Another flaw with the CON system is a built-in bias against newcomers, who must justify their existence.
The application process starts with a $1,000 filing fee, followed by a 20-page application packet, followed by a 50-day waiting period, followed by hearings that work like a trial—with future competitors doing the cross-examination.
Statewide, no startup agency has cleared the hurdles in six years.
Incumbents get to bypass the hassle simply because they showed up first. The favoritism works well for Baptist Healthcare System, a $2 billion conglomerate founded almost a century ago. Despite rigid rules that would block Tiwari regardless of his qualifications, Baptist Health piled on with a formal objection to his application.

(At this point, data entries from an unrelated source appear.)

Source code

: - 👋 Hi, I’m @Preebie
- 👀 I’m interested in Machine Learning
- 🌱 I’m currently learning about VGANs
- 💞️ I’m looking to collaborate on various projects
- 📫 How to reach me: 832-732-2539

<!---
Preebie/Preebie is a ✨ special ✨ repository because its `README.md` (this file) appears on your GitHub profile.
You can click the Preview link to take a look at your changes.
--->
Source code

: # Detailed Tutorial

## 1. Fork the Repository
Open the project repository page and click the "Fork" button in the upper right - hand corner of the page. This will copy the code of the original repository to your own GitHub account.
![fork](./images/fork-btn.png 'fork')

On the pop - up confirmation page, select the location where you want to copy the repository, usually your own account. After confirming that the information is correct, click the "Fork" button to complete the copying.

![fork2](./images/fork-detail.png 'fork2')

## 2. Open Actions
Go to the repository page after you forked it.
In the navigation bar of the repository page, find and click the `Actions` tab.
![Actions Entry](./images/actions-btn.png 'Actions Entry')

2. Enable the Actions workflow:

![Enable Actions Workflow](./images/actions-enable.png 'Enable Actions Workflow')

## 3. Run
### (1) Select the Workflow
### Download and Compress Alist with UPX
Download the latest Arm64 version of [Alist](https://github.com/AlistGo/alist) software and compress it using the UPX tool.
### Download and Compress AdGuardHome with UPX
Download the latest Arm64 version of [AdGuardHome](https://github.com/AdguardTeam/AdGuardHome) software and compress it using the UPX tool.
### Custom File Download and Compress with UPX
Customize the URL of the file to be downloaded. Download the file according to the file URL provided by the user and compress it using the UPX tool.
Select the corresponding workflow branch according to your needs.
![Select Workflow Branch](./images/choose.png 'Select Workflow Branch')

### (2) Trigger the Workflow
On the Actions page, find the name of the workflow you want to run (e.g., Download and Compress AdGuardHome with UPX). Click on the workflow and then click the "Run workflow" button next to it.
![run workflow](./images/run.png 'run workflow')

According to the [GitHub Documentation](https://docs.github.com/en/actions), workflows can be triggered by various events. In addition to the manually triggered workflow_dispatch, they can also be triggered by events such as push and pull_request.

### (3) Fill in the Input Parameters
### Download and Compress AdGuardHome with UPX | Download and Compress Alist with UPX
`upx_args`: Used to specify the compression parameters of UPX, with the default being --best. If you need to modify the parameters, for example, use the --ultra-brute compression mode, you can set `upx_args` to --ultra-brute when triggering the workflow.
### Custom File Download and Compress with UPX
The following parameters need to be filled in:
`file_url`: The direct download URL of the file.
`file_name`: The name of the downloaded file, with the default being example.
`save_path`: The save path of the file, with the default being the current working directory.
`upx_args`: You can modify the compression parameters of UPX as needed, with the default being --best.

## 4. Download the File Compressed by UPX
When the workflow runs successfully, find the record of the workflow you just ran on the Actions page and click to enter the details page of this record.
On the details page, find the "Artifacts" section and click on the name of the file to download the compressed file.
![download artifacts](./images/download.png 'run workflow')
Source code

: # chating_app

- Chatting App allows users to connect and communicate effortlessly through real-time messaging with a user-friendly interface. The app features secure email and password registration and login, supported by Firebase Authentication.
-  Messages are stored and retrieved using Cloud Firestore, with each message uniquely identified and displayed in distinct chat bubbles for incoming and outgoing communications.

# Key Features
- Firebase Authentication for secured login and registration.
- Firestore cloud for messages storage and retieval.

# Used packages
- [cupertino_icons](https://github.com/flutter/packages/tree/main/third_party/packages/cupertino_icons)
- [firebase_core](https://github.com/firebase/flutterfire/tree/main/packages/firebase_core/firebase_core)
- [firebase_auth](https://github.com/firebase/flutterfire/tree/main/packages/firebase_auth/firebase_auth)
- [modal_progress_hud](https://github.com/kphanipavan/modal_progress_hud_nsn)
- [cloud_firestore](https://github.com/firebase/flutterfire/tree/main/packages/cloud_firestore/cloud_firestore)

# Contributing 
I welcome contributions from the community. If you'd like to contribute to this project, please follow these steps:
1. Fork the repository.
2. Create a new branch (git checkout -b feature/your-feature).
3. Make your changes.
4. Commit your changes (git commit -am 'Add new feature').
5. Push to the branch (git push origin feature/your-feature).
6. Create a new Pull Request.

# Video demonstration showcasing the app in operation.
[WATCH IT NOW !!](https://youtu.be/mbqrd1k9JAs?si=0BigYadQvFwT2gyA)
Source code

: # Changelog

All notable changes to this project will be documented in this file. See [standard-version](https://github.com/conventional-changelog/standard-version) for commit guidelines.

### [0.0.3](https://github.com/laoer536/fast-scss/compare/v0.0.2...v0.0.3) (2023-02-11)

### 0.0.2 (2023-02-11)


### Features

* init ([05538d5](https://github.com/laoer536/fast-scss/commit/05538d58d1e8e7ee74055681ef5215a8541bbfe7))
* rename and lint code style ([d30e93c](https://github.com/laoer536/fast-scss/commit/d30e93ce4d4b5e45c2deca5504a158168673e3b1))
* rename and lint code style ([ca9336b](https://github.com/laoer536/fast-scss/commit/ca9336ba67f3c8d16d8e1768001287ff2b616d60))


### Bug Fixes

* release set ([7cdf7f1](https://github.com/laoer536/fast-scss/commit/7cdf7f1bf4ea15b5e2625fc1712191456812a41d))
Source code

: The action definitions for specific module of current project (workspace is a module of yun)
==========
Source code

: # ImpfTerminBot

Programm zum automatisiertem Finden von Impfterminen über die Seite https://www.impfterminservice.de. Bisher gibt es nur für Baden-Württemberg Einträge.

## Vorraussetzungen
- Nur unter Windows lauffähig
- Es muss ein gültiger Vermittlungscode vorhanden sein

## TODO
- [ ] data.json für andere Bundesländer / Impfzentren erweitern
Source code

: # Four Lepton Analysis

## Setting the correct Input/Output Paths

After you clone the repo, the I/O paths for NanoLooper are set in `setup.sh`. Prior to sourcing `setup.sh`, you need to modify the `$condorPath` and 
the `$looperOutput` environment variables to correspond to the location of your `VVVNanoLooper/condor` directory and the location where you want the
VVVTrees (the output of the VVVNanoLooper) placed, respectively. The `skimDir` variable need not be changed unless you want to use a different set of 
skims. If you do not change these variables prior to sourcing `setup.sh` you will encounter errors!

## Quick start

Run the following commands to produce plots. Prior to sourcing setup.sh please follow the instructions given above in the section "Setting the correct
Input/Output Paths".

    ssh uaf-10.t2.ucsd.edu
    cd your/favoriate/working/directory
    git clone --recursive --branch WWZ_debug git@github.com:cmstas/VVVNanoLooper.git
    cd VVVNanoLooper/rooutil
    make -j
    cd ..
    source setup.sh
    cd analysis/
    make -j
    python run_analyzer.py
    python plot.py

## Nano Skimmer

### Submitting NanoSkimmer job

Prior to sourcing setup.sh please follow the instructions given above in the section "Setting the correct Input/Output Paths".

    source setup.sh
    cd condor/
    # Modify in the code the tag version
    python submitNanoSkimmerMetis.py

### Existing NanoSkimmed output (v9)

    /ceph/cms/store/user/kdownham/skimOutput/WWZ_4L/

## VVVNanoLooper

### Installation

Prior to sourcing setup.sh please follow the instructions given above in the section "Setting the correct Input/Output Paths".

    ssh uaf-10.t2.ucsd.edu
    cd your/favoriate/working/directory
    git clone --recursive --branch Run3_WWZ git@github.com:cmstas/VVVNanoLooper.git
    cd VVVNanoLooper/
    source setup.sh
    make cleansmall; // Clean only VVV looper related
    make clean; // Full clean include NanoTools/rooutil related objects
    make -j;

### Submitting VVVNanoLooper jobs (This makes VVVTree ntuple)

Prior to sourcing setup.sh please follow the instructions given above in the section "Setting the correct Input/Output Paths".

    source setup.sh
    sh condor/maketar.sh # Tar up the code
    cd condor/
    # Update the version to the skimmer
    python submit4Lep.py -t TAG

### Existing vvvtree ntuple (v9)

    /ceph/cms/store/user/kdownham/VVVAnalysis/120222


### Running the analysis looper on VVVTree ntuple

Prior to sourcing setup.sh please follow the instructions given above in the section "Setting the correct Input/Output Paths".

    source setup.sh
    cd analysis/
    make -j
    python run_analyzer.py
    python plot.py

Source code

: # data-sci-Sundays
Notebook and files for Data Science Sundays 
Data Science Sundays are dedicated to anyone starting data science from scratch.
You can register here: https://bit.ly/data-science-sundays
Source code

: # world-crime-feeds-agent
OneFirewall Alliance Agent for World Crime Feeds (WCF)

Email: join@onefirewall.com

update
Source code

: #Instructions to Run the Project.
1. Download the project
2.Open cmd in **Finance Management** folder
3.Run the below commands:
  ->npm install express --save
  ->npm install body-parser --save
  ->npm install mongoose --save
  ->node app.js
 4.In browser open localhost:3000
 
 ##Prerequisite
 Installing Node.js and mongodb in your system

Tiwari might dream of a level playing field, but Kentucky prefers a rigged system that bets everything on insiders.
Multiple studies suggest that one effect is higher consumer costs. The federal government did its own assessment and stopped encouraging states to pass CON laws in 1987, starting a nationwide movement away from the practice. But Kentucky and 18 other states still have CONs for home health care.
People who value choice in these states ultimately lose. When loved ones get sick and need home health care, they must let government decide who comes into their bedrooms or not.
Jaimie Cavanaugh is an attorney at the Institute for Justice, a nonprofit, public interest law firm based in Arlington, Va. Daryl James is an Institute for Justice writer.